▼▼▼

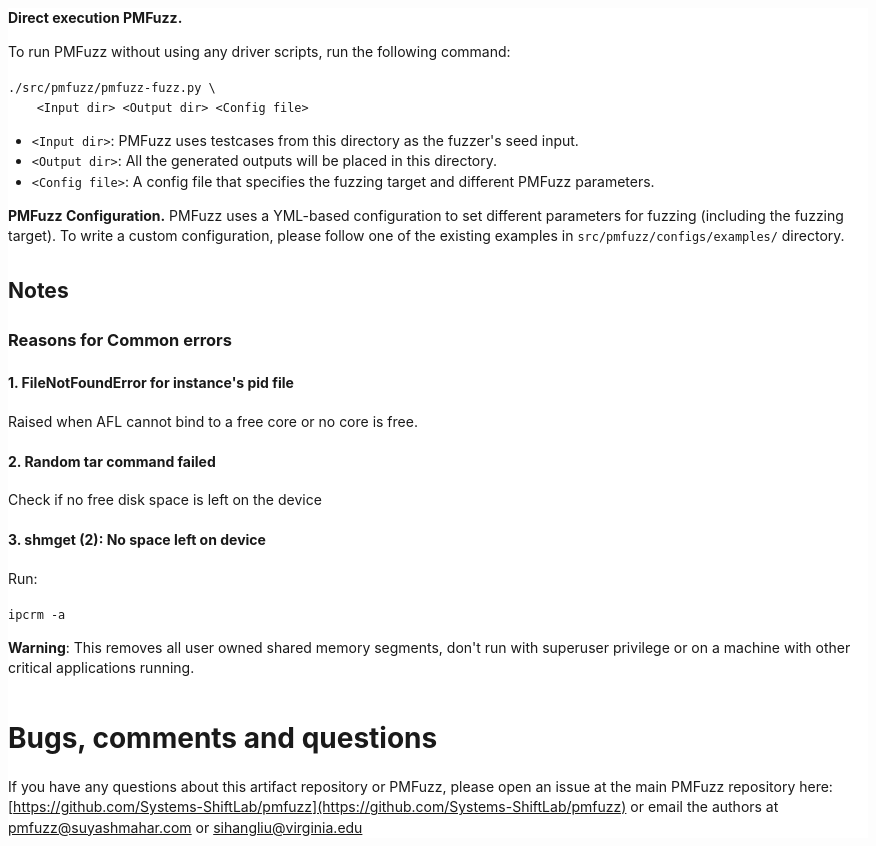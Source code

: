 **Direct execution PMFuzz.**

To run PMFuzz without using any driver scripts, run the following
command:

```shell
./src/pmfuzz/pmfuzz-fuzz.py \
    <Input dir> <Output dir> <Config file>
```


* `<Input dir>`: PMFuzz uses testcases from this directory as the fuzzer's seed input.
* `<Output dir>`: All the generated outputs will be placed in this directory.
* `<Config file>`: A config file that specifies the fuzzing target and different PMFuzz parameters.

**PMFuzz Configuration.** PMFuzz uses a YML-based configuration to set different parameters for fuzzing (including the fuzzing target). To write a custom configuration, please follow one of the existing examples in `src/pmfuzz/configs/examples/` directory.


## Notes


### Reasons for Common errors

#### 1. FileNotFoundError for instance's pid file
Raised when AFL cannot bind to a free core or no core is free.
#### 2. Random tar command failed
Check if no free disk space is left on the device
#### 3. shmget (2): No space left on device
Run:
```
ipcrm -a
```
**Warning**: This removes all user owned shared memory segments, don't run with superuser privilege or on a machine with other critical applications running.

[config_examples]: src/pmfuzz/configs/examples/
[pmfuzz-fuzz.py]: src/pmfuzz/pmfuzz-fuzz.py
[1]: src/pmfuzz/README.md

# Bugs, comments and questions
If you have any questions about this artifact repository or PMFuzz, please open an issue at the main PMFuzz repository here: [https://github.com/Systems-ShiftLab/pmfuzz](https://github.com/Systems-ShiftLab/pmfuzz)
or email the authors at pmfuzz@suyashmahar.com or sihangliu@virginia.edu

▲▲▲

§ WHAT IS BEING ASKED: Omit the pictures. Repeat the rest of the data exactly.

§ RESULT OF THIS EXERCISE:
Source code

: **Direct execution PMFuzz.**

To run PMFuzz without using any driver scripts, run the following
command:

```shell
./src/pmfuzz/pmfuzz-fuzz.py \
    <Input dir> <Output dir> <Config file>
```


* `<Input dir>`: PMFuzz uses testcases from this directory as the fuzzer's seed input.
* `<Output dir>`: All the generated outputs will be placed in this directory.
* `<Config file>`: A config file that specifies the fuzzing target and different PMFuzz parameters.

**PMFuzz Configuration.** PMFuzz uses a YML-based configuration to set different parameters for fuzzing (including the fuzzing target). To write a custom configuration, please follow one of the existing examples in `src/pmfuzz/configs/examples/` directory.


## Notes


### Reasons for Common errors

#### 1. FileNotFoundError for instance's pid file
Raised when AFL cannot bind to a free core or no core is free.
#### 2. Random tar command failed
Check if no free disk space is left on the device
#### 3. shmget (2): No space left on device
Run:
```
ipcrm -a
```
**Warning**: This removes all user owned shared memory segments, don't run with superuser privilege or on a machine with other critical applications running.

[config_examples]: src/pmfuzz/configs/examples/
[pmfuzz-fuzz.py]: src/pmfuzz/pmfuzz-fuzz.py
[1]: src/pmfuzz/README.md

# Bugs, comments and questions
If you have any questions about this artifact repository or PMFuzz, please open an issue at the main PMFuzz repository here: [https://github.com/Systems-ShiftLab/pmfuzz](https://github.com/Systems-ShiftLab/pmfuzz)
or email the authors at pmfuzz@suyashmahar.com or sihangliu@virginia.edu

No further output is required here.